A watershed for Ashe and society in ’68
“Arthur had an enormous presence about him, in whatever he did.” Steve Flink, sports journalist and historian
Fifty years have passed since Arthur Ashe made history at the U.S. Open tennis tournament, which opens Monday in New York. So much has happened since then, but in terms of historical significance, it’s difficult to surpass Ashe’s accomplishment, as an African American, in 1968.
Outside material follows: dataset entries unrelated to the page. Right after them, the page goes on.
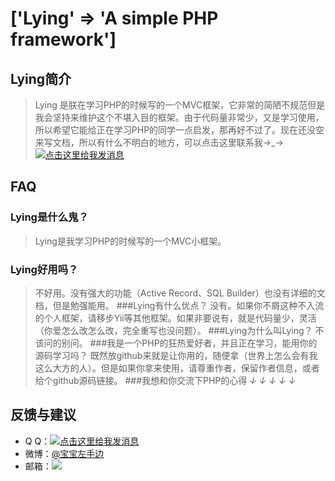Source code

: # ['Lying' => 'A simple PHP framework']

## Lying简介

> Lying 是朕在学习PHP的时候写的一个MVC框架，它非常的简陋不规范但是我会坚持来维护这个不堪入目的框架。由于代码量非常少，又是学习使用，所以希望它能给正在学习PHP的同学一点启发，那再好不过了。现在还没空来写文档，所以有什么不明白的地方，可以点击这里联系我→_→<a target="_blank" href="http://wpa.qq.com/msgrd?v=3&uin=296399959&site=qq&menu=yes"><img border="0" src="http://wpa.qq.com/pa?p=2:296399959:52" alt="点击这里给我发消息" title="点击这里给我发消息"/></a>

## FAQ
### Lying是什么鬼？
>Lying是我学习PHP的时候写的一个MVC小框架。
### Lying好用吗？
>不好用。没有强大的功能（Active Record、SQL Builder）也没有详细的文档，但是勉强能用。
###Lying有什么优点？
>没有。如果你不屑这种不入流的个人框架，请移步Yii等其他框架。如果非要说有，就是代码量少，灵活（你爱怎么改怎么改，完全重写也没问题）。
###Lying为什么叫Lying？
>不该问的别问。
###我是一个PHP的狂热爱好者，并且正在学习，能用你的源码学习吗？
>既然放github来就是让你用的，随便拿（世界上怎么会有我这么大方的人）。但是如果你拿来使用，请尊重作者，保留作者信息，或者给个github源码链接。
###我想和你交流下PHP的心得
>_↓ ↓ ↓ ↓ ↓_

## 反馈与建议
- Q Q：<a target="_blank" href="http://wpa.qq.com/msgrd?v=3&uin=296399959&site=qq&menu=yes"><img border="0" src="http://wpa.qq.com/pa?p=2:296399959:52" alt="点击这里给我发消息" title="点击这里给我发消息"/></a>
- 微博：[@宝宝左手边](http://weibo.com/514070127)
- 邮箱：<a target="_blank" href="http://mail.qq.com/cgi-bin/qm_share?t=qm_mailme&email=tIaNgoeNjY2BjfTFxZrX29k" style="text-decoration:none;"><img src="http://rescdn.qqmail.com/zh_CN/htmledition/images/function/qm_open/ico_mailme_01.png"/></a>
These were the days of Forest Hills, an upscale suburb in Queens, before the event moved to its expansive current location in Flushing Meadows. And they were times of rampant segregation in America. Ashe was raised in Richmond, Va., where it was common to see “Whites Only, No Colored Allowed,” or “No Negroes” on the signage outside establishments.
He was taught to carry a temperament of dignity and restraint, qualities that served him well as he moved to St. Louis for his final year of high school and then to UCLA, where he led the Bruins to the 1965 NCAA title. His rise through the amateur ranks led him into the major tournaments, in which he carved out a distinguished reputation in a very white world.
And when he strolled through the grounds of Forest Hills, he was venturing into a private tennis club that would not have him as a member.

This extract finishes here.